Aereo had warned that a defeat could imperil cloud computing services offered by companies like Google, Amazon and Dropbox, because Aereo relies on the same legal principles as the entire cloud computing industry​. During oral arguments in April, several justices appeared sympathetic to that argument, and Wednesday's majority opinion appears narrowly crafted so as not to implicate, or even address, that question.

"We agree with the Solicitor General that [q]uestions involving cloud computing, [remote storage] DVRs, and other novel issues not before the Court, as to which ‘Congress has not plainly marked [the] course,’ should await a case in which they are squarely presented," wrote Justice Stephen Breyer, who was joined in his majority opinion by Chief Justice John Roberts and Justices Anthony Kennedy, Ruth Bader Ginsburg, Sonia Sotomayer, and Elena Kagan.

"We have not considered whether the public performance right is infringed when the user of a service pays primarily for something other than the transmission of copyrighted works, such as the remote storage of content," Justice Breyer wrote.

That would suggest that, for the moment, cloud computing as we think of it won't be affected by the ruling. But the lack of clarity has legal ramifications in its own right. As new services appear, courts will have to sort out whether they're closer to Aereo or simply a remote container of content; they'll also have to figure out if such services could be considered to be primarily for the transmission of copyrighted works, as some rights-holders argue is the case for torrent sites.

"In short, a cloud of lawsuits now hangs over cloud computing," says Mark Cooper, director of research at the Consumer Federation of America.

In his dissenting opinion, Justice Antonin Scalia wrote that the majority's ruling rests on "the shakiest of foundations​" and disregards "widely accepted rules for service-provider liability and adopting in their place an improvised standard ('looks-like-cable-TV') that will sow confusion for years to come."

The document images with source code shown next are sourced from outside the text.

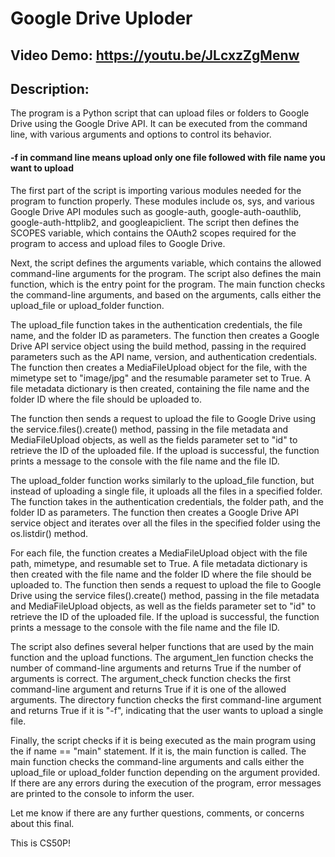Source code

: # Google Drive Uploder
## Video Demo:  https://youtu.be/JLcxzZgMenw
## Description:
The program is a Python script that can upload files or folders to Google Drive using the Google Drive API. It can be executed from the command line, with
various arguments and options to control its behavior. 

#### -f in command line means upload only one file followed with file name you want to upload

The first part of the script is importing various modules needed for the program to function properly. These modules include os, sys, and various Google Drive
API modules such as google-auth, google-auth-oauthlib, google-auth-httplib2, and googleapiclient. The script then defines the SCOPES variable, which contains the
OAuth2 scopes required for the program to access and upload files to Google Drive.

Next, the script defines the arguments variable, which contains the allowed command-line arguments for the program. The script also defines the main function,
which is the entry point for the program. The main function checks the command-line arguments, and based on the arguments, calls either the upload_file or
upload_folder function.

The upload_file function takes in the authentication credentials, the file name, and the folder ID as parameters. The function then creates a Google Drive API
service object using the build method, passing in the required parameters such as the API name, version, and authentication credentials. The function then
creates a MediaFileUpload object for the file, with the mimetype set to "image/jpg" and the resumable parameter set to True. A file metadata dictionary is then
created, containing the file name and the folder ID where the file should be uploaded to.

The function then sends a request to upload the file to Google Drive using the service.files().create() method, passing in the file metadata and MediaFileUpload
objects, as well as the fields parameter set to "id" to retrieve the ID of the uploaded file. If the upload is successful, the function prints a message to the
console with the file name and the file ID.

The upload_folder function works similarly to the upload_file function, but instead of uploading a single file, it uploads all the files in a specified folder.
The function takes in the authentication credentials, the folder path, and the folder ID as parameters. The function then creates a Google Drive API service
object and iterates over all the files in the specified folder using the os.listdir() method.

For each file, the function creates a MediaFileUpload object with the file path, mimetype, and resumable set to True. A file metadata dictionary is then created
with the file name and the folder ID where the file should be uploaded to. The function then sends a request to upload the file to Google Drive using the service
files().create() method, passing in the file metadata and MediaFileUpload objects, as well as the fields parameter set to "id" to retrieve the ID of the uploaded
file. If the upload is successful, the function prints a message to the console with the file name and the file ID.

The script also defines several helper functions that are used by the main function and the upload functions. The argument_len function checks the number of
command-line arguments and returns True if the number of arguments is correct. The argument_check function checks the first command-line argument and returns
True if it is one of the allowed arguments. The directory function checks the first command-line argument and returns True if it is "-f", indicating that the
user wants to upload a single file.

Finally, the script checks if it is being executed as the main program using the if name == "main" statement. If it is, the main function is called. The main
function checks the command-line arguments and calls either the upload_file or upload_folder function depending on the argument provided. If there are any errors
during the execution of the program, error messages are printed to the console to inform the user.

Let me know if there are any further questions, comments, or concerns about this final.

This is CS50P!

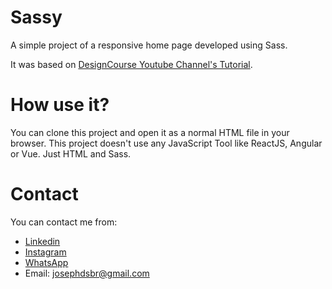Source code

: # Sassy
A simple project of a responsive home page developed using Sass.

It was based on [DesignCourse Youtube Channel's Tutorial](https://www.youtube.com/watch?v=roywYSEPSvc).

# How use it?

You can clone this project and open it as a normal HTML file in your browser. This project doesn't use any JavaScript Tool like ReactJS, Angular or Vue. Just HTML and Sass.

# Contact

You can contact me from:

* [Linkedin](https://www.linkedin.com/in/josephdsbr/)
* [Instagram](https://www.instagram.com/pajebr/)
* [WhatsApp](https://api.whatsapp.com/send?phone=5581997667754)
* Email: josephdsbr@gmail.com
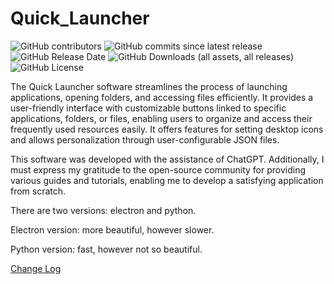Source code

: # Quick_Launcher
![GitHub contributors](https://img.shields.io/github/contributors/jiehua1995/Quick_Launcher) ![GitHub commits since latest release](https://img.shields.io/github/commits-since/jiehua1995/Quick_Launcher/latest) ![GitHub Release Date](https://img.shields.io/github/release-date/jiehua1995/Quick_Launcher) ![GitHub Downloads (all assets, all releases)](https://img.shields.io/github/downloads/jiehua1995/Quick_Launcher/total) ![GitHub License](https://img.shields.io/github/license/jiehua1995/Quick_Launcher) 




The Quick Launcher software streamlines the process of launching applications, opening folders, and accessing files efficiently. It provides a user-friendly interface with customizable buttons linked to specific applications, folders, or files, enabling users to organize and access their frequently used resources easily. It offers features for setting desktop icons and allows personalization through user-configurable JSON files.

This software was developed with the assistance of ChatGPT. Additionally, I must express my gratitude to the open-source community for providing various guides and tutorials, enabling me to develop a satisfying application from scratch.

There are two versions: electron and python.

Electron version: more beautiful, however slower.

Python version: fast, however not so beautiful.



[Change Log](ChangeLog.md)
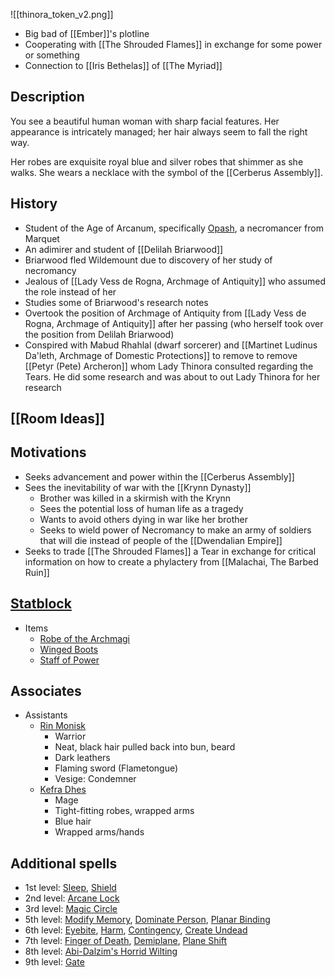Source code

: ![[thinora_token_v2.png]]


* Big bad of [[Ember]]'s plotline
* Cooperating with [[The Shrouded Flames]] in exchange for some power or something
* Connection to [[Iris Bethelas]] of [[The Myriad]] 

## Description

You see a beautiful human woman with sharp facial features. Her appearance is intricately managed; her hair always seem to fall the right way.

Her robes are exquisite royal blue and silver robes that shimmer as she walks. She wears a necklace with the symbol of the [[Cerberus Assembly]].

## History
* Student of the Age of Arcanum, specifically [Opash](https://criticalrole.fandom.com/wiki/Opash), a necromancer from Marquet
* An adimirer and student of [[Delilah Briarwood]]
* Briarwood fled Wildemount due to discovery of her study of necromancy
* Jealous of [[Lady Vess de Rogna, Archmage of Antiquity]] who assumed the role instead of her
* Studies some of Briarwood's research notes
* Overtook the position of Archmage of Antiquity from [[Lady Vess de Rogna, Archmage of Antiquity]] after her passing (who herself took over the position from Delilah Briarwood)
* Conspired with Mabud Rhahlal (dwarf sorcerer) and [[Martinet Ludinus Da'leth, Archmage of Domestic Protections]] to remove to remove [[Petyr (Pete) Archeron]] whom Lady Thinora consulted regarding the Tears. He did some research and was about to out Lady Thinora for her research
## [[Room Ideas]]

## Motivations
* Seeks advancement and power within the [[Cerberus Assembly]]
* Sees the inevitability of war with the [[Krynn Dynasty]]
	* Brother was killed in a skirmish with the Krynn
	* Sees the potential loss of human life as a tragedy
	* Wants to avoid others dying in war like her brother
	* Seeks to wield power of Necromancy to make an army of soldiers that will die instead of people of the [[Dwendalian Empire]]
* Seeks to trade [[The Shrouded Flames]] a Tear in exchange for critical information on how to create a phylactery from [[Malachai, The Barbed Ruin]]

## [Statblock](https://www.dndbeyond.com/monsters/3838148-lady-thinora-va-del-archmage-of-antiquity)

* Items
	* [Robe of the Archmagi](https://www.dndbeyond.com/magic-items/4742-robe-of-the-archmagi)
	* [Winged Boots](https://www.dndbeyond.com/magic-items/4804-winged-boots)
	* [Staff of Power](https://www.dndbeyond.com/magic-items/4764-staff-of-power)

## Associates

* Assistants
	* [Rin Monisk](https://www.dndbeyond.com/monsters/4423157-rin-monisk)
		* Warrior
		* Neat, black hair pulled back into bun, beard
		* Dark leathers
		* Flaming sword (Flametongue)
		* Vesige: Condemner
	* [Kefra Dhes](https://www.dndbeyond.com/monsters/4423204-kefra-dres)
		* Mage
		* Tight-fitting robes, wrapped arms
		* Blue hair
		* Wrapped arms/hands
## Additional spells
* 1st level: [Sleep](https://www.dndbeyond.com/spells/sleep), [Shield](https://www.dndbeyond.com/spells/shield)
* 2nd level: [Arcane Lock](https://www.dndbeyond.com/spells/arcane-lock)
* 3rd level: [Magic Circle](https://www.dndbeyond.com/spells/magic-circle)
* 5th level: [Modify Memory](https://www.dndbeyond.com/spells/modify-memory), [Dominate Person](https://www.dndbeyond.com/spells/dominate-person), [Planar Binding](https://www.dndbeyond.com/spells/planar-binding)
* 6th level: [Eyebite](https://www.dndbeyond.com/spells/eyebite), [Harm](https://www.dndbeyond.com/spells/harm), [Contingency](https://www.dndbeyond.com/spells/contingency), [Create Undead](https://www.dndbeyond.com/spells/create-undead)
* 7th level: [Finger of Death](https://www.dndbeyond.com/spells/finger-of-death), [Demiplane](https://www.dndbeyond.com/spells/demiplane), [Plane Shift](https://www.dndbeyond.com/spells/plane-shift)
* 8th level: [Abi-Dalzim's Horrid Wilting](https://www.dndbeyond.com/spells/abi-dalzims-horrid-wilting)
* 9th level: [Gate](https://www.dndbeyond.com/spells/gate)


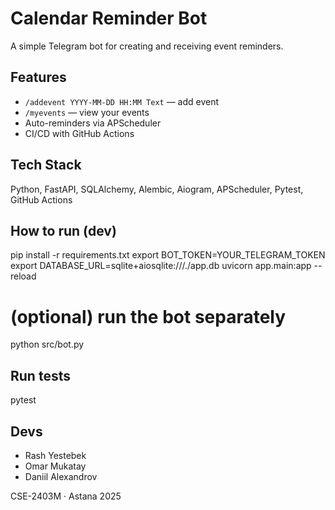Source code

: # Calendar Reminder Bot

A simple Telegram bot for creating and receiving event reminders.

## Features
- `/addevent YYYY-MM-DD HH:MM Text` — add event
- `/myevents` — view your events
- Auto-reminders via APScheduler
- CI/CD with GitHub Actions

## Tech Stack
Python, FastAPI, SQLAlchemy, Alembic, Aiogram, APScheduler, Pytest, GitHub Actions

## How to run (dev)
pip install -r requirements.txt
export BOT_TOKEN=YOUR_TELEGRAM_TOKEN
export DATABASE_URL=sqlite+aiosqlite:///./app.db
uvicorn app.main:app --reload
# (optional) run the bot separately
python src/bot.py

## Run tests
pytest

## Devs
- Rash Yestebek  
- Omar Mukatay  
- Daniil Alexandrov 

CSE-2403M · Astana 2025
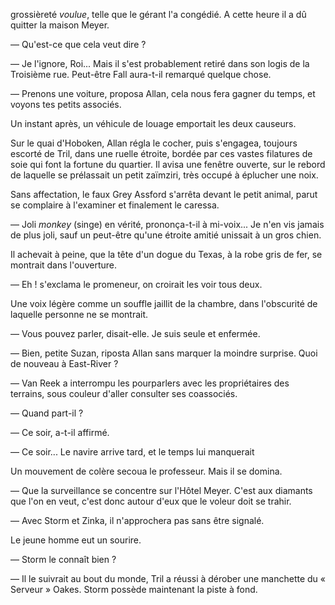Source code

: grossièreté _voulue_, telle que le gérant l'a congédié. A cette heure il a dû
quitter la maison Meyer.

— Qu'est-ce que cela veut dire ?

— Je l'ignore, Roi... Mais il s'est probablement retiré dans son logis de
la Troisième rue. Peut-être Fall aura-t-il remarqué quelque chose.

— Prenons une voiture, proposa Allan, cela nous fera gagner du temps, et voyons tes petits associés.

Un instant après, un véhicule de louage emportait les deux causeurs.

Sur le quai d'Hoboken, Allan régla le cocher, puis s'engagea, toujours
escorté de Tril, dans une ruelle étroite, bordée par ces vastes filatures de
soie qui font la fortune du quartier. Il avisa une fenêtre ouverte, sur le rebord de laquelle se prélassait un petit zaïmziri, très occupé à éplucher une noix.

Sans affectation, le faux Grey Assford s'arrêta devant le petit animal, parut se complaire à l'examiner et finalement le caressa.

— Joli _monkey_ (singe) en vérité, prononça-t-il à mi-voix... Je n'en vis
jamais de plus joli, sauf un peut-être qu'une étroite amitié unissait à un gros chien.

Il achevait à peine, que la tête d'un dogue du Texas, à la robe gris de fer,
se montrait dans l'ouverture.

— Eh ! s'exclama le promeneur, on croirait les voir tous deux.

Une voix légère comme un souffle jaillit de la chambre, dans l'obscurité de laquelle personne ne se montrait.

— Vous pouvez parler, disait-elle. Je suis seule et enfermée.

— Bien, petite Suzan, riposta Allan sans marquer la moindre surprise. Quoi de nouveau à East-River ?

— Van Reek a interrompu les pourparlers avec les propriétaires des terrains, sous couleur d'aller consulter ses coassociés.

— Quand part-il ?

— Ce soir, a-t-il affirmé.

— Ce soir... Le navire arrive tard, et le temps lui manquerait

Un mouvement de colère secoua le professeur. Mais il se domina.

— Que la surveillance se concentre sur l'Hôtel Meyer. C'est aux diamants
que l'on en veut, c'est donc autour d'eux que le voleur doit se trahir.

— Avec Storm et Zinka, il n'approchera pas sans être signalé.

Le jeune homme eut un sourire.

— Storm le connaît bien ?

— Il le suivrait au bout du monde, Tril a réussi à dérober une manchette du
« Serveur » Oakes. Storm possède maintenant la piste à fond.
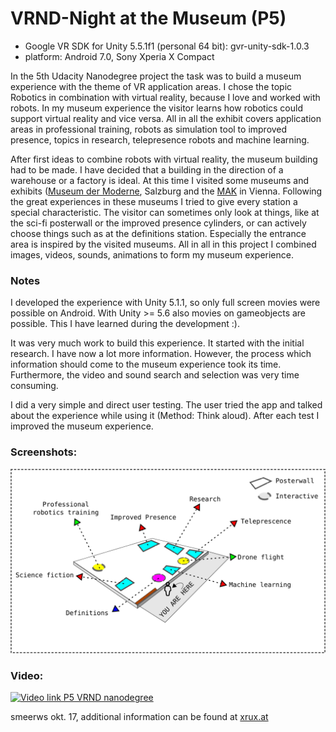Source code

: # VRND-Night at the Museum (P5)

* Google VR SDK for Unity 5.5.1f1 (personal 64 bit): gvr-unity-sdk-1.0.3
* platform: Android 7.0, Sony Xperia X Compact


In the 5th Udacity Nanodegree project the task was to build a museum experience with the theme of VR application areas.
I chose the topic Robotics in combination with virtual reality, because I love and worked with robots. 
In my museum experience the visitor learns how robotics could support virtual reality and vice versa. 
All in all the exhibit covers application areas in professional training, robots as simulation tool to improved
presence, topics in research, telepresence robots and machine learning. 

After first ideas to combine robots with virtual reality, the museum building had to be made. I have decided that a building in the direction of a 
warehouse or a factory is ideal. At this time I visited some museums and exhibits ([Museum der Moderne](http://www.museumdermoderne.at/), Salzburg and the [MAK](http://www.mak.at/hello_robot) in Vienna.
Following the great experiences in these museums I tried to give every station a special characteristic. 
The visitor can sometimes only look at things, like at the sci-fi posterwall or the improved presence cylinders, or can actively choose things such as at the definitions station. 
Especially the entrance area is inspired by the visited museums. 
All in all in this project I combined images, videos, sounds, animations to form my museum experience. 


### Notes
I developed the experience with Unity 5.1.1, so only full screen movies were possible on Android. With Unity >= 5.6 also movies on gameobjects are possible. 
This I have learned during the development :). 

It was very much work to build this experience. It started with the initial research. 
I have now a lot more information. 
However, the process which information should come to the museum experience took its time.
Furthermore, the video and sound search and selection was very time consuming.

I did a very simple and direct user testing. 
The user tried the app and talked about the experience while using it (Method: Think aloud). 
After each test I improved the museum experience. 

### Screenshots:
![P5 Screenshot 1](https://github.com/smeerws/VRND-NightattheMuseum/blob/master/Assets/Textures/floorplan-v2.png)

### Video:
[![Video link P5 VRND nanodegree](http://img.youtube.com/vi/4S7aneXMAQU/0.jpg)](https://www.youtube.com/embed/4S7aneXMAQU)

smeerws okt. 17, additional information can be found at <a href="http://www.xrux.at#p5">xrux.at</a>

Justice Scalia, who was joined in his dissent by Justices Clarence Thomas and Samuel Alito, disputed the notion that Aereo's service constitutes a public performance—or any kind of performance at all. "Aereo does not 'perform' for the sole and simple reason that it does not make the choice of content. And because Aereo does not perform, it cannot be held directly liable for infringing the Networks’ public-performance right," Justice Scalia wrote.